Second, transferability is repeatedly improved by restricting adaptation to the parts of the system that encode the relevant structure of the shift. In GSFM, social-norm adjustments are localized to payoff-feature mappings, view range, minimum distance, and specific interaction components (Johora et al., 2022). In MTR transfer, encoder-only fine-tuning is a practical compromise between compute and target performance (Ullrich et al., 2024). In adversarial transfer, temporal prompts or motion-aware Bayesian smoothing improve black-box success without retraining the full model (Naseer et al., 2023, Diao et al., 2024). In video understanding, disentangling coarse and fine embeddings improves transfer on temporally challenging datasets (Abdullah et al., 31 Jul 2025).
A common misconception is that larger models or richer modalities automatically imply better transfer. The motion-transferability benchmark reports that larger models improve transferability when spatial cues dominate but struggle with intensive temporal reasoning, and that multimodal models can overuse object tokens or background cues (Abdullah et al., 31 Jul 2025). The adversarial literature reaches an analogous conclusion from the opposite direction: transfer improves not from scale alone but from smoothing the loss landscape and injecting dynamic cues into the surrogate (Diao et al., 2024, Naseer et al., 2023).

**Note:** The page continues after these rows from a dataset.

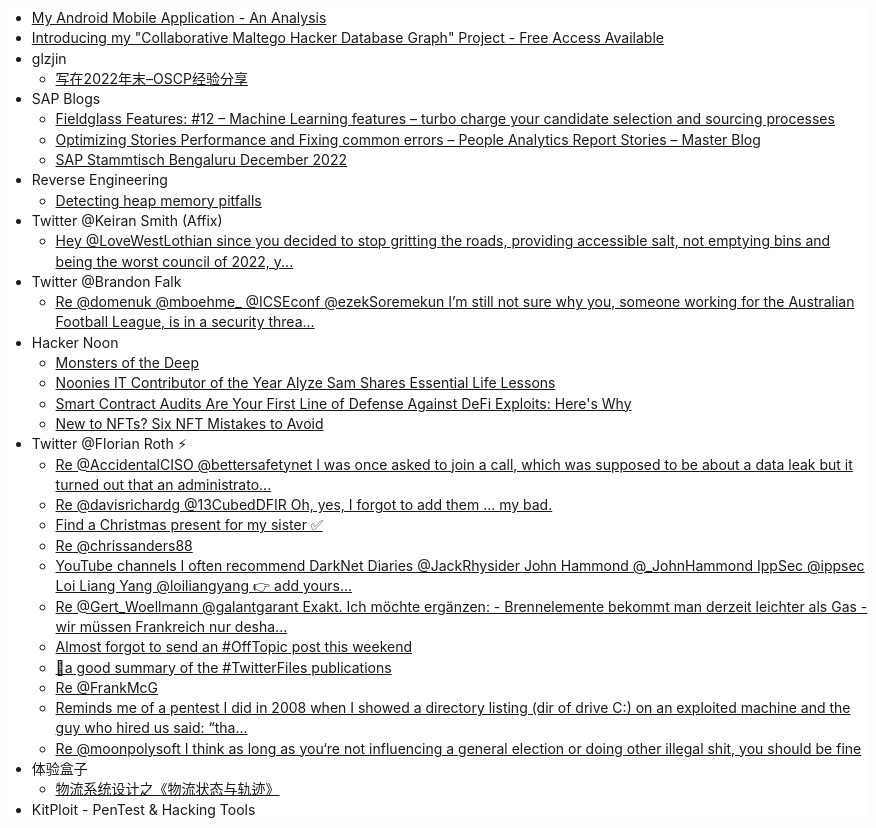  - [My Android Mobile Application - An Analysis](https://ddanchev.blogspot.com/2022/12/my-android-mobile-application-analysis.html)
  - [Introducing my "Collaborative Maltego Hacker Database Graph" Project - Free Access Available](https://ddanchev.blogspot.com/2022/12/introducing-my-collaborative-maltego.html)
- glzjin
  - [写在2022年末–OSCP经验分享](https://www.zhaoj.in/read-8149.html)
- SAP Blogs
  - [Fieldglass Features: #12 – Machine Learning features – turbo charge your candidate selection and sourcing processes](https://blogs.sap.com/2022/12/11/fieldglass-features-12-machine-learning-features-turbo-charge-your-candidate-selection-and-sourcing-processes/)
  - [Optimizing Stories Performance and Fixing common errors – People Analytics Report Stories – Master Blog](https://blogs.sap.com/2022/12/11/optimizing-stories-performance-and-fixing-common-errors-people-analytics-report-stories-master-blog/)
  - [SAP Stammtisch Bengaluru December 2022](https://blogs.sap.com/2022/12/11/sap-stammtisch-bengaluru-december-2022/)
- Reverse Engineering
  - [Detecting heap memory pitfalls](https://www.reddit.com/r/ReverseEngineering/comments/ziylo4/detecting_heap_memory_pitfalls/)
- Twitter @Keiran Smith (Affix)
  - [Hey @LoveWestLothian since you decided to stop gritting the roads, providing accessible salt, not emptying bins and being the worst council of 2022, y...](https://twitter.com/cli/status/1601971570183913472)
- Twitter @Brandon Falk
  - [Re @domenuk @mboehme_ @ICSEconf @ezekSoremekun I’m still not sure why you, someone working for the Australian Football League, is in a security threa...](https://twitter.com/gamozolabs/status/1601773097203695616)
- Hacker Noon
  - [Monsters of the Deep](https://hackernoon.com/monsters-of-the-deep?source=rss)
  - [Noonies IT Contributor of the Year Alyze Sam Shares Essential Life Lessons](https://hackernoon.com/noonies-it-contributor-of-the-year-alyze-sam-shares-essential-life-lessons?source=rss)
  - [Smart Contract Audits Are Your First Line of Defense Against DeFi Exploits: Here's Why](https://hackernoon.com/smart-contract-audits-are-your-first-line-of-defense-against-defi-exploits-heres-why?source=rss)
  - [New to NFTs? Six NFT Mistakes to Avoid](https://hackernoon.com/new-to-nfts-six-nft-mistakes-to-avoid?source=rss)
- Twitter @Florian Roth ⚡
  - [Re @AccidentalCISO @bettersafetynet I was once asked to join a call, which was supposed to be about a data leak but it turned out that an administrato...](https://twitter.com/cyb3rops/status/1602000201857875974)
  - [Re @davisrichardg @13CubedDFIR Oh, yes, I forgot to add them ... my bad.](https://twitter.com/cyb3rops/status/1601997734222995463)
  - [Find a Christmas present for my sister ✅](https://twitter.com/cyb3rops/status/1601988768847855618)
  - [Re @chrissanders88](https://twitter.com/cyb3rops/status/1601984790881779713)
  - [YouTube channels I often recommend DarkNet Diaries @JackRhysider John Hammond @_JohnHammond IppSec @ippsec Loi Liang Yang @loiliangyang 👉 add yours...](https://twitter.com/cyb3rops/status/1601979431337197569)
  - [Re @Gert_Woellmann @galantgarant Exakt. Ich möchte ergänzen: - Brennelemente bekommt man derzeit leichter als Gas - wir müssen Frankreich nur desha...](https://twitter.com/cyb3rops/status/1601977241210077185)
  - [Almost forgot to send an #OffTopic post this weekend](https://twitter.com/cyb3rops/status/1601952228822380544)
  - [🧵a good summary of the #TwitterFiles publications](https://twitter.com/cyb3rops/status/1601929224301993984)
  - [Re @FrankMcG](https://twitter.com/cyb3rops/status/1601925678592581633)
  - [Reminds me of a pentest I did in 2008 when I showed a directory listing (dir of drive C:) on an exploited machine and the guy who hired us said: “tha...](https://twitter.com/cyb3rops/status/1601899780912939008)
  - [Re @moonpolysoft I think as long as you‘re not influencing a general election or doing other illegal shit, you should be fine](https://twitter.com/cyb3rops/status/1601841955511889921)
- 体验盒子
  - [物流系统设计之《物流状态与轨迹》](https://www.uedbox.com/post/68665/)
- KitPloit - PenTest & Hacking Tools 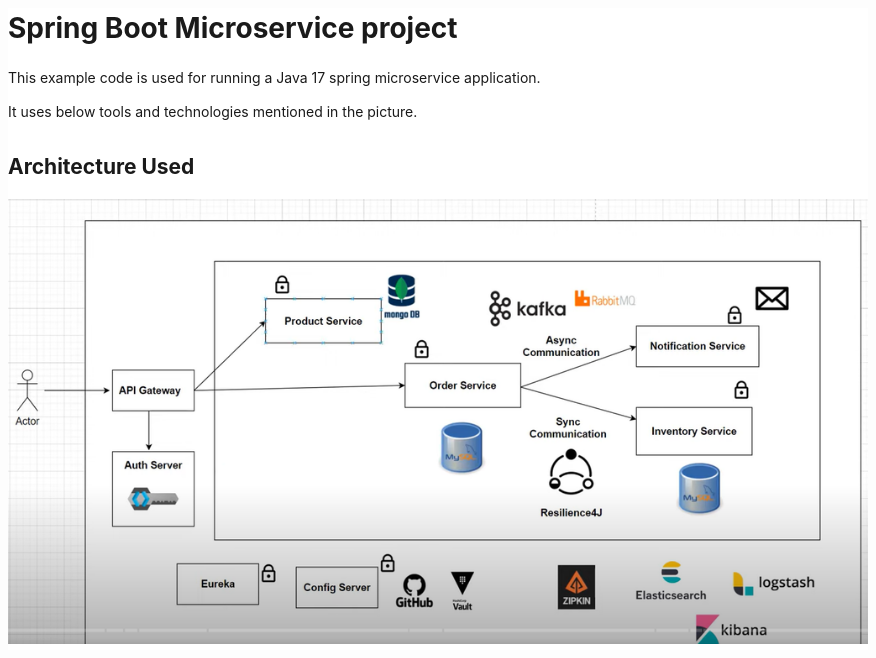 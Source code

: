 # Spring Boot Microservice project 

This example code is used for running a Java 17 spring microservice application. 

It uses below tools and technologies mentioned in the picture.

## Architecture Used

<img src="./projectstructure.png" width="100%"> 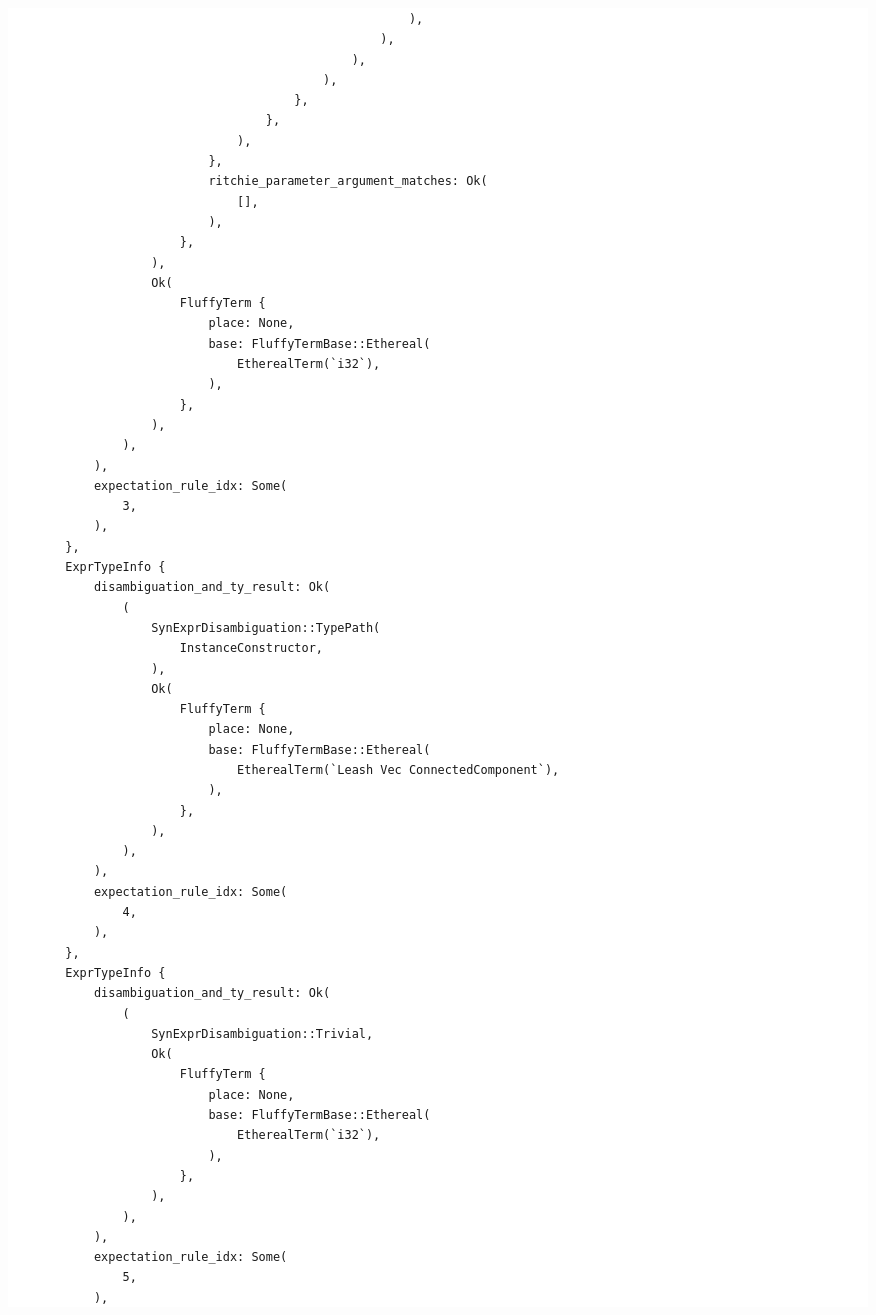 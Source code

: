                                                             ),
                                                        ),
                                                    ),
                                                ),
                                            },
                                        },
                                    ),
                                },
                                ritchie_parameter_argument_matches: Ok(
                                    [],
                                ),
                            },
                        ),
                        Ok(
                            FluffyTerm {
                                place: None,
                                base: FluffyTermBase::Ethereal(
                                    EtherealTerm(`i32`),
                                ),
                            },
                        ),
                    ),
                ),
                expectation_rule_idx: Some(
                    3,
                ),
            },
            ExprTypeInfo {
                disambiguation_and_ty_result: Ok(
                    (
                        SynExprDisambiguation::TypePath(
                            InstanceConstructor,
                        ),
                        Ok(
                            FluffyTerm {
                                place: None,
                                base: FluffyTermBase::Ethereal(
                                    EtherealTerm(`Leash Vec ConnectedComponent`),
                                ),
                            },
                        ),
                    ),
                ),
                expectation_rule_idx: Some(
                    4,
                ),
            },
            ExprTypeInfo {
                disambiguation_and_ty_result: Ok(
                    (
                        SynExprDisambiguation::Trivial,
                        Ok(
                            FluffyTerm {
                                place: None,
                                base: FluffyTermBase::Ethereal(
                                    EtherealTerm(`i32`),
                                ),
                            },
                        ),
                    ),
                ),
                expectation_rule_idx: Some(
                    5,
                ), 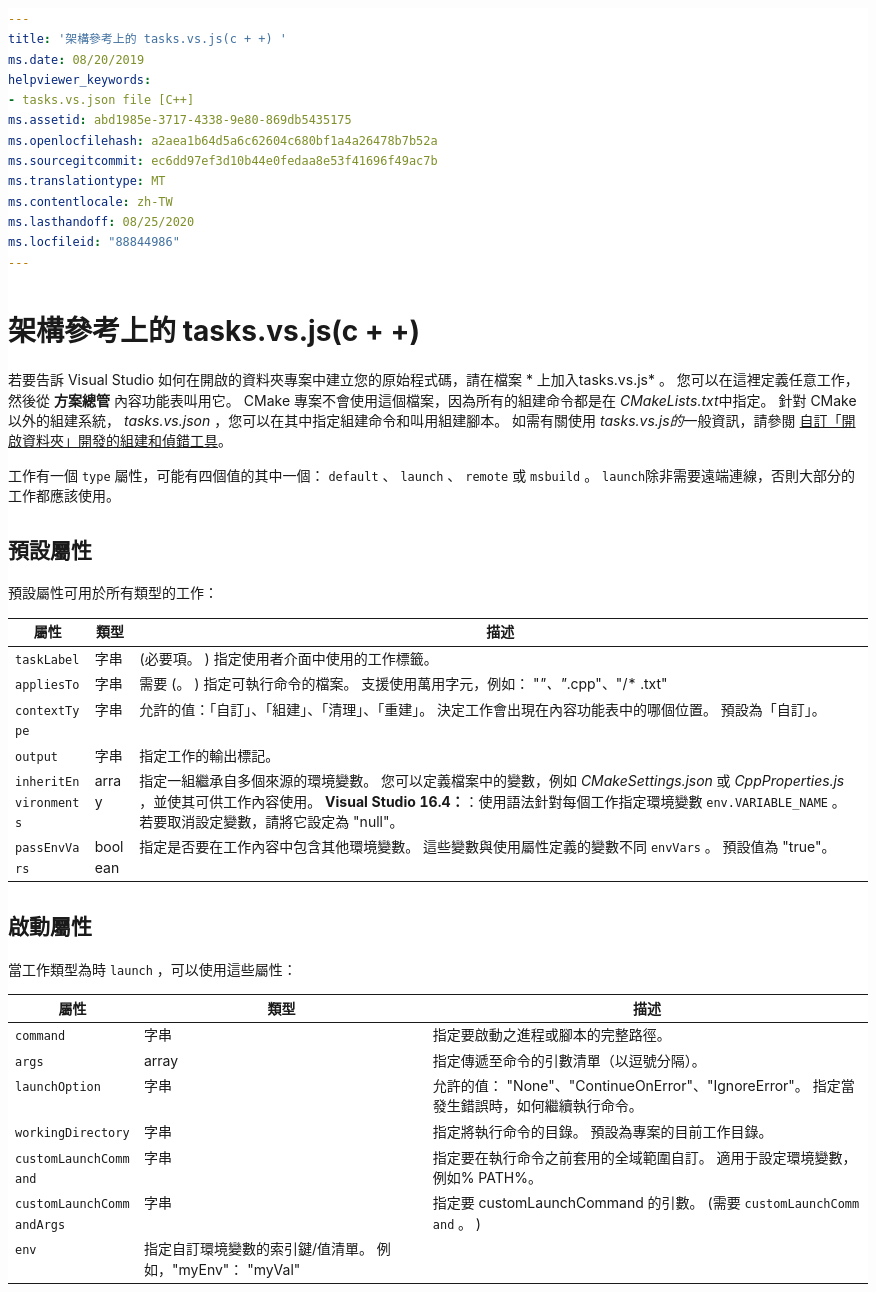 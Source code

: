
 ```yaml
---
title: '架構參考上的 tasks.vs.js(c + +) '
ms.date: 08/20/2019
helpviewer_keywords:
- tasks.vs.json file [C++]
ms.assetid: abd1985e-3717-4338-9e80-869db5435175
ms.openlocfilehash: a2aea1b64d5a6c62604c680bf1a4a26478b7b52a
ms.sourcegitcommit: ec6dd97ef3d10b44e0fedaa8e53f41696f49ac7b
ms.translationtype: MT
ms.contentlocale: zh-TW
ms.lasthandoff: 08/25/2020
ms.locfileid: "88844986"
---
```

# <a name="tasksvsjson-schema-reference-c"></a>架構參考上的 tasks.vs.js(c + +) 

若要告訴 Visual Studio 如何在開啟的資料夾專案中建立您的原始程式碼，請在檔案 * 上加入tasks.vs.js* 。 您可以在這裡定義任意工作，然後從 **方案總管** 內容功能表叫用它。 CMake 專案不會使用這個檔案，因為所有的組建命令都是在 *CMakeLists.txt*中指定。 針對 CMake 以外的組建系統， *tasks.vs.json* ，您可以在其中指定組建命令和叫用組建腳本。 如需有關使用 *tasks.vs.js的*一般資訊，請參閱 [自訂「開啟資料夾」開發的組建和偵錯工具](/visualstudio/ide/customize-build-and-debug-tasks-in-visual-studio)。

工作有一個 `type` 屬性，可能有四個值的其中一個： `default` 、 `launch` 、 `remote` 或 `msbuild` 。 `launch`除非需要遠端連線，否則大部分的工作都應該使用。

## <a name="default-properties"></a>預設屬性

預設屬性可用於所有類型的工作：

|屬性|類型|描述|
|-|-|-|
|`taskLabel`|字串|  (必要項。 ) 指定使用者介面中使用的工作標籤。|
|`appliesTo`|字串| 需要 (。 ) 指定可執行命令的檔案。 支援使用萬用字元，例如： "*"、"*.cpp"、"/* .txt"|
|`contextType`|字串| 允許的值：「自訂」、「組建」、「清理」、「重建」。 決定工作會出現在內容功能表中的哪個位置。 預設為「自訂」。|
|`output`|字串| 指定工作的輸出標記。|
|`inheritEnvironments`|array| 指定一組繼承自多個來源的環境變數。 您可以定義檔案中的變數，例如 *CMakeSettings.json* 或 *CppProperties.js* ，並使其可供工作內容使用。 **Visual Studio 16.4：**：使用語法針對每個工作指定環境變數 `env.VARIABLE_NAME` 。 若要取消設定變數，請將它設定為 "null"。|
|`passEnvVars`|boolean| 指定是否要在工作內容中包含其他環境變數。 這些變數與使用屬性定義的變數不同 `envVars` 。 預設值為 "true"。|

## <a name="launch-properties"></a>啟動屬性

當工作類型為時 `launch` ，可以使用這些屬性：

|屬性|類型|描述|
|-|-|-|
|`command`|字串| 指定要啟動之進程或腳本的完整路徑。|
|`args`|array| 指定傳遞至命令的引數清單（以逗號分隔）。|
|`launchOption`|字串| 允許的值： "None"、"ContinueOnError"、"IgnoreError"。 指定當發生錯誤時，如何繼續執行命令。|
|`workingDirectory`|字串| 指定將執行命令的目錄。 預設為專案的目前工作目錄。|
|`customLaunchCommand`|字串| 指定要在執行命令之前套用的全域範圍自訂。 適用于設定環境變數，例如% PATH%。|
|`customLaunchCommandArgs`|字串| 指定要 customLaunchCommand 的引數。  (需要 `customLaunchCommand` 。 ) |
 `env`| 指定自訂環境變數的索引鍵/值清單。 例如，"myEnv"： "myVal"|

This suggests that motion transferability is best understood as a structural compatibility problem. A plausible implication is that the relevant structure depends on the task: cultural yielding norms in mixed traffic, scene-distribution geometry in trajectory prediction, temporal ordering in video understanding, posterior flatness in adversarial transfer, or kinematic and workspace compatibility in cross-embodiment mapping. The surveyed frameworks therefore do not converge on a single universal metric, but they do converge on a shared methodological pattern: define the source-target discrepancy in motion-relevant terms, measure it explicitly, and adapt only the components required to preserve the motion semantics under shift.